Working with children and families as Broyhill Home’s newly-appointed Director of Family Work is also a far cry from Baltzell’s career beginnings as a chemical engineer.
“I wanted to do more than help someone else make money by making plastic,” Baltzell explains. He worked for two years before leaving the field to pursue a different path – a vocation. “I just knew I wanted to be a part of ministry.”
Baltzell soon discovered a correlation between his skills as a chemical engineer and his calling to serve others.
“I found an easy link between solving problems on paper to helping others problem-solve relationship challenges,” he says. “I found that I had a strong ability in working with people.”
In 1990, Brian married Lynda and six months later accepted a position at Baptist Children’s Homes (BCH). But his journey did not immediately lead him to BCH’s western campus.

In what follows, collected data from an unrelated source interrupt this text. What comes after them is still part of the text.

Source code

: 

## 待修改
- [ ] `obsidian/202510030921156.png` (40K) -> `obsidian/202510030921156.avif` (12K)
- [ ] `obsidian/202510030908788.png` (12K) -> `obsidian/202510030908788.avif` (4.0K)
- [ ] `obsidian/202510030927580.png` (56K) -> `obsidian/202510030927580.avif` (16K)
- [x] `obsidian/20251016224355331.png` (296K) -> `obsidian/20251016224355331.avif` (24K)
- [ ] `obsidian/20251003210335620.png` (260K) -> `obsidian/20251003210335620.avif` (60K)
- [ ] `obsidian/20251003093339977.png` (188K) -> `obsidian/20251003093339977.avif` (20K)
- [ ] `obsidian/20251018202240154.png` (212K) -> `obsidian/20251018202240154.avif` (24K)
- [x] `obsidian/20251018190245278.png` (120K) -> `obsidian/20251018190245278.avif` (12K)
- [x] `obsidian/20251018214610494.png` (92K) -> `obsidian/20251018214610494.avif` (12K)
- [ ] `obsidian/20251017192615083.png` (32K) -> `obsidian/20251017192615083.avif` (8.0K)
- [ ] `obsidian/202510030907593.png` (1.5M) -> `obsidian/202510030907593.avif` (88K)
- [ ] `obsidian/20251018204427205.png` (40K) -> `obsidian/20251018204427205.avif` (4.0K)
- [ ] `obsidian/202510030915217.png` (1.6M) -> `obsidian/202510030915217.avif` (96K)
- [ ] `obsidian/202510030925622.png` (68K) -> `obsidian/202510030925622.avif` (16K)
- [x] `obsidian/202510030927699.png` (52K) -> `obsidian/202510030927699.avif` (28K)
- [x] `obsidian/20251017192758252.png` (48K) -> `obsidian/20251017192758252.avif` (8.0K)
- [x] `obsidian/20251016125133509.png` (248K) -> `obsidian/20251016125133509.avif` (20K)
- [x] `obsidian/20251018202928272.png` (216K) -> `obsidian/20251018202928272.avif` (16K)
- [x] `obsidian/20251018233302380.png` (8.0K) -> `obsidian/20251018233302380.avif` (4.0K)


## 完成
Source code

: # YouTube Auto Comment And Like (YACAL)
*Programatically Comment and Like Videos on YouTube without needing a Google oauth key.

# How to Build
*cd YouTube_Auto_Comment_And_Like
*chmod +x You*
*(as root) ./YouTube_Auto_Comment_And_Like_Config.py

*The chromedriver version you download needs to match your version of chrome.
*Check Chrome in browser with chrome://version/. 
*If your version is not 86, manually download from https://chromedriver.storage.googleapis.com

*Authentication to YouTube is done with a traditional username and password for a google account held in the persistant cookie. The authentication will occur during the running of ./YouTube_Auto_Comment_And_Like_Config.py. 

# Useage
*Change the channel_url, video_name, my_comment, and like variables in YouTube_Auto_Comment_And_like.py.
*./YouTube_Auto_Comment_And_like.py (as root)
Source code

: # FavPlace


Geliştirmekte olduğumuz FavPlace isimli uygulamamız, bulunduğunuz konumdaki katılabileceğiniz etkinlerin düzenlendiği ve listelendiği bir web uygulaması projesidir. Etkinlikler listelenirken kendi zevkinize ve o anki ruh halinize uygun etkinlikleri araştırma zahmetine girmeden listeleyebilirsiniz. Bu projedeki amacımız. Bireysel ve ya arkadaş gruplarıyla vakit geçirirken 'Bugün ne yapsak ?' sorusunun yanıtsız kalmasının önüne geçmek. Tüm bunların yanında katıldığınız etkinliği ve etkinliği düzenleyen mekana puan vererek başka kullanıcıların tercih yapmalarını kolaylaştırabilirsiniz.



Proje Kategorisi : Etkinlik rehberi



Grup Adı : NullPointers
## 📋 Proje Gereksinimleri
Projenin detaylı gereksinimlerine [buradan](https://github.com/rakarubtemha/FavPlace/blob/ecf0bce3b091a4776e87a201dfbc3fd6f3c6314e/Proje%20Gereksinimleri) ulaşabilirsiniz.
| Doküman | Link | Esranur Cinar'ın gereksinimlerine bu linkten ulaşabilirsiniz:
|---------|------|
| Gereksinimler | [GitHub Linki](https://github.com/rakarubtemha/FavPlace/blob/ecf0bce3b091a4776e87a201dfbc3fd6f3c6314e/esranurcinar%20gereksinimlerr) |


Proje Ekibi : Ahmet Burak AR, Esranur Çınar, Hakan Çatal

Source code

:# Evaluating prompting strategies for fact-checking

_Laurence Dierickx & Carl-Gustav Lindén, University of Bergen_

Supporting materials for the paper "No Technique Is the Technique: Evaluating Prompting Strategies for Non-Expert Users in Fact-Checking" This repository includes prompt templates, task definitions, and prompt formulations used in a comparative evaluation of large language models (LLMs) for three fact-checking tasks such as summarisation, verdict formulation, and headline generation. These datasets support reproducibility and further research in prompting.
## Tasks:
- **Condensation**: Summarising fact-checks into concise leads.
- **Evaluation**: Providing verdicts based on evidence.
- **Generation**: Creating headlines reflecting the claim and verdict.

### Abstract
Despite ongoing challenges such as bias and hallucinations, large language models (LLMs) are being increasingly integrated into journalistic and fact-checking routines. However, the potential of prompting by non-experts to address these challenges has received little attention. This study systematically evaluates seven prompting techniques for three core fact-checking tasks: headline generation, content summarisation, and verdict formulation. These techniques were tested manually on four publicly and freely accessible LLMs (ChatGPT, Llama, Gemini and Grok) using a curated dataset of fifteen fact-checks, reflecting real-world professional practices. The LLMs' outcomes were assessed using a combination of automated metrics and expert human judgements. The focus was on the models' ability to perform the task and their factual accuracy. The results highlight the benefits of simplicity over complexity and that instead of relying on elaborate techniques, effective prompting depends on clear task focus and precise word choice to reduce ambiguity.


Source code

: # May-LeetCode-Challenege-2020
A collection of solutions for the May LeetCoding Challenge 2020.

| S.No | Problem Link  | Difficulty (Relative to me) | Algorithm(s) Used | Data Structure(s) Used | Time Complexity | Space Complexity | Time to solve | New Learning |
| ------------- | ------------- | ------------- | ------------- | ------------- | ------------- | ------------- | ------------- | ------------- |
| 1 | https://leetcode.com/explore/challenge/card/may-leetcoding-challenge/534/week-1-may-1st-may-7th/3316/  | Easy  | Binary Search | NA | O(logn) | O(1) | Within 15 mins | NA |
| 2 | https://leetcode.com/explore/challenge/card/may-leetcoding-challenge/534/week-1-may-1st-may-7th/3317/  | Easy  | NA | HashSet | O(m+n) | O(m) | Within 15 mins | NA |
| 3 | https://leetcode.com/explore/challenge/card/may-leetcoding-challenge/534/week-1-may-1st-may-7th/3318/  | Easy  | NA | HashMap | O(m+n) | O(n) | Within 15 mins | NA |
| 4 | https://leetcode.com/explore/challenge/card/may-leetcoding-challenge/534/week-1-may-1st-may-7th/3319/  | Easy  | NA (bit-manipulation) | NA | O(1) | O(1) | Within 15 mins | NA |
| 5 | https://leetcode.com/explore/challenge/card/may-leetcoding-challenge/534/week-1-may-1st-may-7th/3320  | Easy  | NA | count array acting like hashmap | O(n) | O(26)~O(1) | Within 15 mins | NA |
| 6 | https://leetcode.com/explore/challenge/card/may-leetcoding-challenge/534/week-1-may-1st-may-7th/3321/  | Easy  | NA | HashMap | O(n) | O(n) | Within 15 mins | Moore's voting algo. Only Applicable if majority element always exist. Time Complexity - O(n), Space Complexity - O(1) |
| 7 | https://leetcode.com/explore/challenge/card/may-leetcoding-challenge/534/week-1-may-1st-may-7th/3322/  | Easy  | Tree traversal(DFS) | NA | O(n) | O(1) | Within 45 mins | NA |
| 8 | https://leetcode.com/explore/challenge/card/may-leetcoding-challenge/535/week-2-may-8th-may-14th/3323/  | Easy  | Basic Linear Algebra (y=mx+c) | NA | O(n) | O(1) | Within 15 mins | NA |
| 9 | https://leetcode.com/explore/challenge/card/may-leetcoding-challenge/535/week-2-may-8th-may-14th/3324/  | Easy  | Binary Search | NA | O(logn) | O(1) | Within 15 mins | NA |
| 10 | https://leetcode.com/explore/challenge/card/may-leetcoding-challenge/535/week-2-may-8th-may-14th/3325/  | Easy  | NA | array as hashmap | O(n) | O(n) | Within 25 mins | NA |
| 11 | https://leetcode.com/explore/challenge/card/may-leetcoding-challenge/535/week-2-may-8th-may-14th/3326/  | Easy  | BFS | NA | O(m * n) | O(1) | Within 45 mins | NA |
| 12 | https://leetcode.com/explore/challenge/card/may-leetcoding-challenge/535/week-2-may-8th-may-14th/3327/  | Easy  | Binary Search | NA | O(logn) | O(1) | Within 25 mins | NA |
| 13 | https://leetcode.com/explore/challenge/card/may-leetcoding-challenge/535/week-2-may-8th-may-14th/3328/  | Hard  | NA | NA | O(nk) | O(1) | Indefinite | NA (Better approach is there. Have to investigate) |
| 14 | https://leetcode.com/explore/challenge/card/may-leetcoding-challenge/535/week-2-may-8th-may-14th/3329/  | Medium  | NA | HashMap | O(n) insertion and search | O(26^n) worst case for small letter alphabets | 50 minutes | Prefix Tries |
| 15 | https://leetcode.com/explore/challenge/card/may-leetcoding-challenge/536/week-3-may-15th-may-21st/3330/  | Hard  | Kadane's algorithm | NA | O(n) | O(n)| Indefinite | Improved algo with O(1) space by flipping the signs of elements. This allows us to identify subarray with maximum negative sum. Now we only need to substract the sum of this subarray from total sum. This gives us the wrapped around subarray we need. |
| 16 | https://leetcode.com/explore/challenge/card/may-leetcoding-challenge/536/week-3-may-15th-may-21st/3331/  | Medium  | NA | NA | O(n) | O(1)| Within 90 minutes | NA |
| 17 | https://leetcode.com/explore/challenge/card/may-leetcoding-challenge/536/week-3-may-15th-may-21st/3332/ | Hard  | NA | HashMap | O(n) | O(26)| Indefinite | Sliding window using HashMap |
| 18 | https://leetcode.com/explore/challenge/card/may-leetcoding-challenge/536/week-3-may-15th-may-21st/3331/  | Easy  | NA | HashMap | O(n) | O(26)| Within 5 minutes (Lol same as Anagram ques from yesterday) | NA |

Instead, he began on the opposite side of the state at Kennedy Home in Kinston as a social worker and fill-in child care worker.
“I enjoyed being involved whether it was with co-workers or clients,” Baltzell says. “When you added in the ministry aspect, it made everything complete.”
During his time in Kinston, Baltzell obtained a degree in biblical counseling so that he could work with hurting families from a perspective firmly grounded in his Christian faith.
“Being able to form a relationship with people where they know that you care opens the door to discussing faith with them,” he says. “What you share with others is always going to have limited value if it does not include Jesus.”
Baltzell moved to Broyhill Home in 1994 where he worked directly with children and families as a case manager. When a child came to live at Broyhill Home, Baltzell worked with the entire family to help them identify and overcome the problems they faced.
“We have a terrific program, but it has to be more than that,” Baltzell explains. “It has to meet the family’s need no matter what it may be.”
Baltzell says it can take months working with a family to identify issues. The needs are not always immediately apparent.
“You go on that journey with them until they are able to tell you what their needs really are,” Baltzell explains. “I don’t see it as me having the answer. I used to have more confidence in myself, and now I have more confidence in God.”
Baltzell discovered that helping those who turn to BCH for help is just as much about his own learning experience. “God speaks to us in each situation. If I’m not learning something or hearing from God, then I’ve lost that aspect that makes us a ministry.”
Baltzell is approaching his 23rd year at Baptist Children’s Homes. In his new position, he realizes his personal journey is far from complete.
“Going forward, I want to be sure that I’m always supporting our people who serve here,” Baltzell says. “I want what we do to be meaningful to those we serve so that it leads people to Christ. Our desire is for them to see God for themselves.”